## Requirement
For the string "space", report how many lines in the records below contain it, and nothing more.

## Provided records

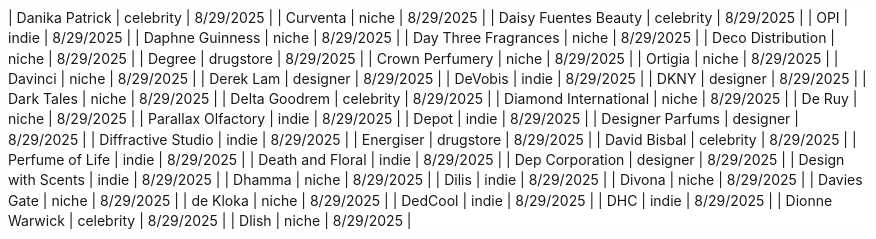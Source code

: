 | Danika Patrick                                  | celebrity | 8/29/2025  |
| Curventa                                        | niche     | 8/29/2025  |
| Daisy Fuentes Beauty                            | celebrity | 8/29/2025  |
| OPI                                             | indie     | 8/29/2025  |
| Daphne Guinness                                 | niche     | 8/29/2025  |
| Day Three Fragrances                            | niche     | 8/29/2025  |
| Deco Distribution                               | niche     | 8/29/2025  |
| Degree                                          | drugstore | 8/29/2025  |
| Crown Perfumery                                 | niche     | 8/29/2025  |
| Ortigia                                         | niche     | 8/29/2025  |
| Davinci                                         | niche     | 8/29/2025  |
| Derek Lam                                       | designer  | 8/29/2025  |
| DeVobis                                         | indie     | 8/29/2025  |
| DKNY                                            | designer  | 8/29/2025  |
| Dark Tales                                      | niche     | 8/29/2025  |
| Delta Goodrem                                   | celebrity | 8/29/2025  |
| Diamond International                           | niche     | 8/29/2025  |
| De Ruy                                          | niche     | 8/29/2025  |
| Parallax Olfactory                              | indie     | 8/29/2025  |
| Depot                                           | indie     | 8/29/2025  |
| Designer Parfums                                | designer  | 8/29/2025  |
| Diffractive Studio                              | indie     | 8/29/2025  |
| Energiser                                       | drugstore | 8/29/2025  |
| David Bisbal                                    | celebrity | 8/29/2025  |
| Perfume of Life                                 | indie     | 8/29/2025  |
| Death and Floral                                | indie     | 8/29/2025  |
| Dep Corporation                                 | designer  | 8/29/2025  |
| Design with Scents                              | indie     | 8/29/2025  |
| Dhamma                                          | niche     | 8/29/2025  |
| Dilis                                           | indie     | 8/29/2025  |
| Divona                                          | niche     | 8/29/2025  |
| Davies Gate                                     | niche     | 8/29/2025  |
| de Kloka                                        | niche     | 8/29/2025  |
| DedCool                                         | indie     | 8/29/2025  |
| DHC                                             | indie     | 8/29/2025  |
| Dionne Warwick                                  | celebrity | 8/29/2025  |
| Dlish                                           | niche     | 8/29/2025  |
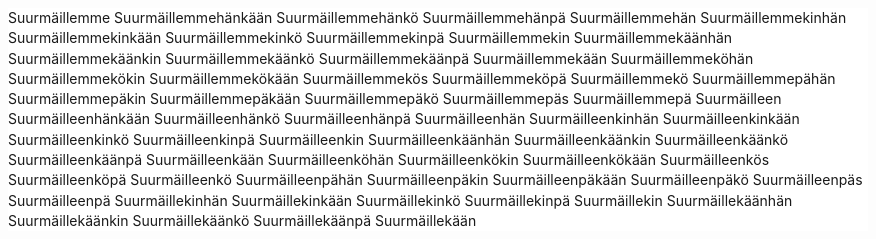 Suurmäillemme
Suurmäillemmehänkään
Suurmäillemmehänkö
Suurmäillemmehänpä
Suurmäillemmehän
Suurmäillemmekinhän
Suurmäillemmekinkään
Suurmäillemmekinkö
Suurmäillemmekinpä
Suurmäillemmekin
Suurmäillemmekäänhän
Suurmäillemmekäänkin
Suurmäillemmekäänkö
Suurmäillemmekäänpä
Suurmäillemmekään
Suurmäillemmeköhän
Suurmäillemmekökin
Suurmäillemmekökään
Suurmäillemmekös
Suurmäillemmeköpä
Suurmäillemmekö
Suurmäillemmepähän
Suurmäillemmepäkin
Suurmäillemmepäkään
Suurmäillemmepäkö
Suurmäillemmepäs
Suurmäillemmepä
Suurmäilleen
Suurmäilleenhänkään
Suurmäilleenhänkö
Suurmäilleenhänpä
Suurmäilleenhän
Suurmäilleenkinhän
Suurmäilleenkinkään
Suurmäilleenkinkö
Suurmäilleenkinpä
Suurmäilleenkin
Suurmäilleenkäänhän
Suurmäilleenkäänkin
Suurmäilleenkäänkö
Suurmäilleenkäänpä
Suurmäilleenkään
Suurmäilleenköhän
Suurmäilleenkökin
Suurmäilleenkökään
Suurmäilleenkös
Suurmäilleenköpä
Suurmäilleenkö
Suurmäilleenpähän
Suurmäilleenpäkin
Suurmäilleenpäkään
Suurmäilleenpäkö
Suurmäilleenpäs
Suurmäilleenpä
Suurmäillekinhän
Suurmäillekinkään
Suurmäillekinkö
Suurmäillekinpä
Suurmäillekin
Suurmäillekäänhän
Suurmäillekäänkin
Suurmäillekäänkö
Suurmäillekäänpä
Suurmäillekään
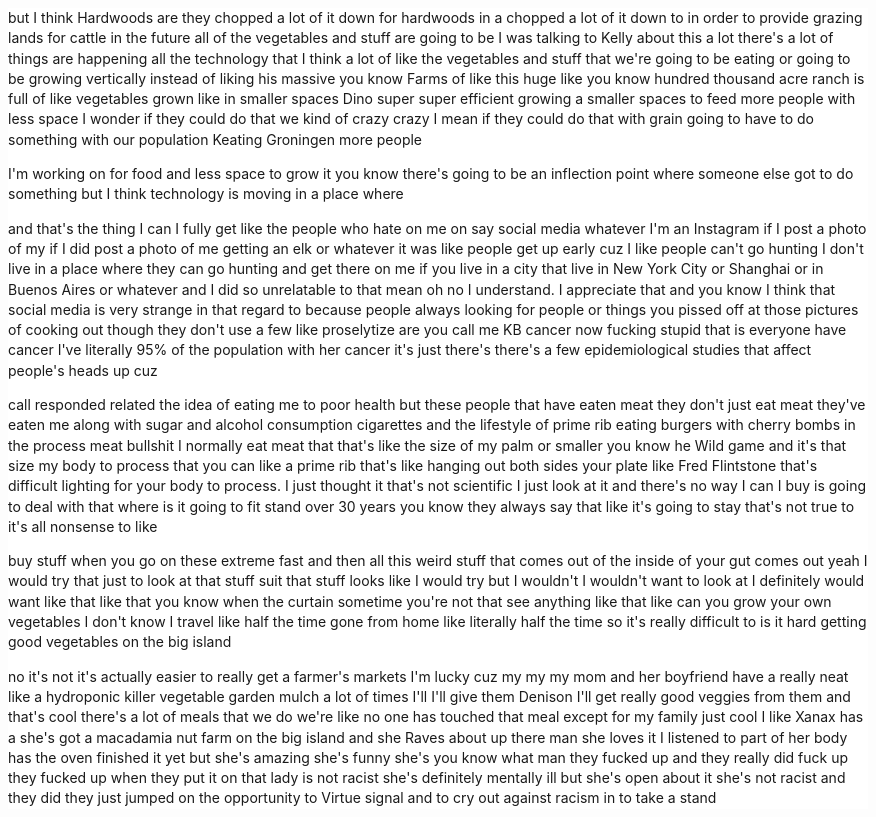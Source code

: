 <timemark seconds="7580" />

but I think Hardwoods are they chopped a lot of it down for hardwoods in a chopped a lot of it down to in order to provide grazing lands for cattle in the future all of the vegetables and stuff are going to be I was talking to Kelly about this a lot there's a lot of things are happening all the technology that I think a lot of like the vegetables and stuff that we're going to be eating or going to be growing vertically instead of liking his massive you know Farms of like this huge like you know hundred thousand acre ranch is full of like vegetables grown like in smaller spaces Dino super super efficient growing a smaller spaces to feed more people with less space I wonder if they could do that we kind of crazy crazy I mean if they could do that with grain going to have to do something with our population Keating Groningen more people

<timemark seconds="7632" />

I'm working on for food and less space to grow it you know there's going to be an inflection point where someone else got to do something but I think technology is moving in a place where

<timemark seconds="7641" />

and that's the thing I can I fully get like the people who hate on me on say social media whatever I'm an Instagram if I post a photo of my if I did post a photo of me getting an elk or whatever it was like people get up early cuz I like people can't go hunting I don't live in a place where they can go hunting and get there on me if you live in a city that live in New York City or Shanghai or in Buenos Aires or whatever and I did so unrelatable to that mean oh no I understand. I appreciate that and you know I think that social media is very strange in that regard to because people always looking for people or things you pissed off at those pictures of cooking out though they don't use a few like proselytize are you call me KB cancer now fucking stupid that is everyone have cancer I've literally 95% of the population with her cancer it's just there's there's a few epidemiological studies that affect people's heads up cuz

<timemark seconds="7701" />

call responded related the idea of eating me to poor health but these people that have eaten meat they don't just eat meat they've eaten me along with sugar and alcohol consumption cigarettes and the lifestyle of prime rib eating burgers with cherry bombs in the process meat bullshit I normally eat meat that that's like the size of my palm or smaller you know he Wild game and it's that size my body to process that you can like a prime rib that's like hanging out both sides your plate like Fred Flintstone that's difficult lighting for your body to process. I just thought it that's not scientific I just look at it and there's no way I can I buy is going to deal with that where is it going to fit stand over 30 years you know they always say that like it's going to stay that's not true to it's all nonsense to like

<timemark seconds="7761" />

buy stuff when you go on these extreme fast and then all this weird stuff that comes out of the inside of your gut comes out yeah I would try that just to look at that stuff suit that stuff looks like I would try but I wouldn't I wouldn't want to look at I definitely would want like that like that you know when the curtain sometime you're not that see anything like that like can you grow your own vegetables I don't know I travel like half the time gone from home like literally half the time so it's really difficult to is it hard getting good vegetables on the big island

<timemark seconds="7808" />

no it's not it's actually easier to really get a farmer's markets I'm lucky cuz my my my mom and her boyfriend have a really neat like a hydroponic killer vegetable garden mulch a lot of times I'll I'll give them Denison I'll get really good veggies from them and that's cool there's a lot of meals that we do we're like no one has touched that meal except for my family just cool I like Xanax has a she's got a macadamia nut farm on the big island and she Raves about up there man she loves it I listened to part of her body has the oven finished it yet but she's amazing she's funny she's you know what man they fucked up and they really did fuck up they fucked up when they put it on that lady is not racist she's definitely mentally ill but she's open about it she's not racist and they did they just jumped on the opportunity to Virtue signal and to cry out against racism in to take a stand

## Answer section
2